▶ _WORK TASK_
What is needed is an exact copy of the listing, with no pictures in it.
┌──
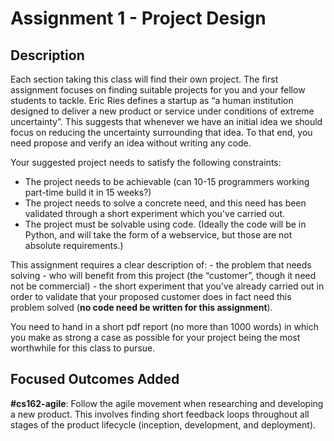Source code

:# Assignment 1 - Project Design

## Description

Each section taking this class will find their own project. The first assignment
focuses on finding suitable projects for you and your fellow students to tackle.
Eric Ries defines a startup as “a human institution designed to deliver a new
product or service under conditions of extreme uncertainty”. This suggests that
whenever we have an initial idea we should focus on reducing the uncertainty
surrounding that idea. To that end, you need propose and verify an idea without
writing any code.

Your suggested project needs to satisfy the following constraints:
 - The project needs to be achievable (can 10-15 programmers working part-time build it in 15 weeks?)
 - The project needs to solve a concrete need, and this need has been validated through a short experiment which you've carried out.
 - The project must be solvable using code. (Ideally the code will be in Python, and will take the form of a webservice, but those are not absolute requirements.)

This assignment requires a clear description of:
    - the problem that needs solving
    - who will benefit from this project (the “customer”, though it need not be commercial)
    - the short experiment that you’ve already carried out in order to validate that your proposed customer does in fact need this problem solved (**no code need be written for this assignment**).

You need to hand in a short pdf report (no more than 1000 words) in which you make as strong a case as possible for your project being the most worthwhile for this class to pursue.

## Focused Outcomes Added

**#cs162-agile**: Follow the agile movement when researching and developing a new product. This involves finding short feedback loops throughout all stages of the product lifecycle (inception, development, and deployment).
└──
▶ _SOLUTION TO THIS PROBLEM_
Source code

:# Assignment 1 - Project Design

## Description

Each section taking this class will find their own project. The first assignment
focuses on finding suitable projects for you and your fellow students to tackle.
Eric Ries defines a startup as “a human institution designed to deliver a new
product or service under conditions of extreme uncertainty”. This suggests that
whenever we have an initial idea we should focus on reducing the uncertainty
surrounding that idea. To that end, you need propose and verify an idea without
writing any code.

Your suggested project needs to satisfy the following constraints:
 - The project needs to be achievable (can 10-15 programmers working part-time build it in 15 weeks?)
 - The project needs to solve a concrete need, and this need has been validated through a short experiment which you've carried out.
 - The project must be solvable using code. (Ideally the code will be in Python, and will take the form of a webservice, but those are not absolute requirements.)

This assignment requires a clear description of:
    - the problem that needs solving
    - who will benefit from this project (the “customer”, though it need not be commercial)
    - the short experiment that you’ve already carried out in order to validate that your proposed customer does in fact need this problem solved (**no code need be written for this assignment**).

You need to hand in a short pdf report (no more than 1000 words) in which you make as strong a case as possible for your project being the most worthwhile for this class to pursue.

## Focused Outcomes Added

**#cs162-agile**: Follow the agile movement when researching and developing a new product. This involves finding short feedback loops throughout all stages of the product lifecycle (inception, development, and deployment).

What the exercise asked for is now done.